There are some ambiguous cases, though. The Polish IPN law in its initial, very punitive version (which entered into force and was then immediately amended because of external pressure), was the result of a clear-cut top–down process, during which the government of the ruling “Law and Justice” party used the vehicle of a parliamentary initiative (of its own members of parliament) to speed up the legislative process and circumvent the requirement of broad consultations within the government and among the public. It restricted the opposition’s speaking time, and president Andrzej Duda immediately signed the law (then sending it to the Constitutional Court for scrutiny). 39 This happened because the government apparently feared the bill would not enjoy enough public support, which turned out only partially correct.
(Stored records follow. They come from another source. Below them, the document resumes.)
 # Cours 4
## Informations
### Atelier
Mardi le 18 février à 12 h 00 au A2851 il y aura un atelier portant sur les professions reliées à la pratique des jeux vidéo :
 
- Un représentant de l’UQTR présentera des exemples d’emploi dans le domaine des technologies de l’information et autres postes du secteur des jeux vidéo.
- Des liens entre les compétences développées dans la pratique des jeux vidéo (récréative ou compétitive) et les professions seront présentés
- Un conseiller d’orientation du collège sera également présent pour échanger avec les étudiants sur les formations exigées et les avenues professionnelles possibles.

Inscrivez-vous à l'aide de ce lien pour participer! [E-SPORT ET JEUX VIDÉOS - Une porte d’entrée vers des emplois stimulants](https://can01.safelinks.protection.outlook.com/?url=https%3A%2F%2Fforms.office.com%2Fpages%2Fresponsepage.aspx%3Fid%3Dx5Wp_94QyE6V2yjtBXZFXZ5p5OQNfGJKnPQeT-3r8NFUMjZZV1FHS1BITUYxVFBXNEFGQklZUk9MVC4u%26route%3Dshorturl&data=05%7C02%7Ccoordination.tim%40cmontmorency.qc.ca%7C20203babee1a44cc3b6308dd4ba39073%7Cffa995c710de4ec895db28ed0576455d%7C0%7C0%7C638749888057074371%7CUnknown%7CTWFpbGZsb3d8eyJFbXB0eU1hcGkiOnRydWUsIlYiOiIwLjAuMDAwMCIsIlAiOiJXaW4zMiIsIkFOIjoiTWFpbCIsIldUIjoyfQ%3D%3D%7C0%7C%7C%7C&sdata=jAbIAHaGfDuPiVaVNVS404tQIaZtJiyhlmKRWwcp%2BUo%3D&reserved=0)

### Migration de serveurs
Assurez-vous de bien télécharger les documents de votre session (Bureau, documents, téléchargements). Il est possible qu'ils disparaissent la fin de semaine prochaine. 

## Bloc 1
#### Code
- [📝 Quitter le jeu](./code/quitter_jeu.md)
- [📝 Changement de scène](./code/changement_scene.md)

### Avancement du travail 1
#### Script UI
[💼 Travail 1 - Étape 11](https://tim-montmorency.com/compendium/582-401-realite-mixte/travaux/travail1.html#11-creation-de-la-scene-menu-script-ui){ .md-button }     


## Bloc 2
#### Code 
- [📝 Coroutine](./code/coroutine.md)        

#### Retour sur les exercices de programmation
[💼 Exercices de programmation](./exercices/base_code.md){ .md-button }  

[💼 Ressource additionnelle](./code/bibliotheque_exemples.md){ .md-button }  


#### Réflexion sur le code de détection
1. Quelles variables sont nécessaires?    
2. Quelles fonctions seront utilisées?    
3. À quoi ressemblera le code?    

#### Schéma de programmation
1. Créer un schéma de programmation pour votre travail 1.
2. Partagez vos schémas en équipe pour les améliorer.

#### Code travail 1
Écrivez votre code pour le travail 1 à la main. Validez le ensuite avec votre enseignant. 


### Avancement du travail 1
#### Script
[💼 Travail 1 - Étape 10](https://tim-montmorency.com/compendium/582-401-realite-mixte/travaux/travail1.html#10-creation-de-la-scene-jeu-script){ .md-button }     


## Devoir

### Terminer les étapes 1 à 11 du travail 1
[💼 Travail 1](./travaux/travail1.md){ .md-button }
But the bill also enjoyed considerable support from opposition MPs when parliament voted on it and a large (though not majoritarian part) of respondents in opinion polls also supported the bill. Forty percent of respondents were in favor of punishment for statements sullying the Polish state and nation (which the law foresaw) and an absolute majority of 53 percent urged the president to sign the bill, after parliament had approved it. 40
There are no opinion polls available about the Rwandan public’s attitude towards the law against “genocide ideology.” In the new Rwandan Constitution of 2003, the preamble stated the Government’s intentions to combat “genocide ideology.” In addition, the “law against genocide ideology” was a response to a study that the Rwandan Senate commissioned and that revealed the entrenchment of genocide ideology in Rwandan society. 41 There never was any grassroots initiative calling for the enactment of such a law, and the law can clearly be identified as supply-driven, similar to Israel’s Law on the Denial of the Holocaust (no. 5746-1986) of 1986, which includes sanctions of up to five years of imprisonment.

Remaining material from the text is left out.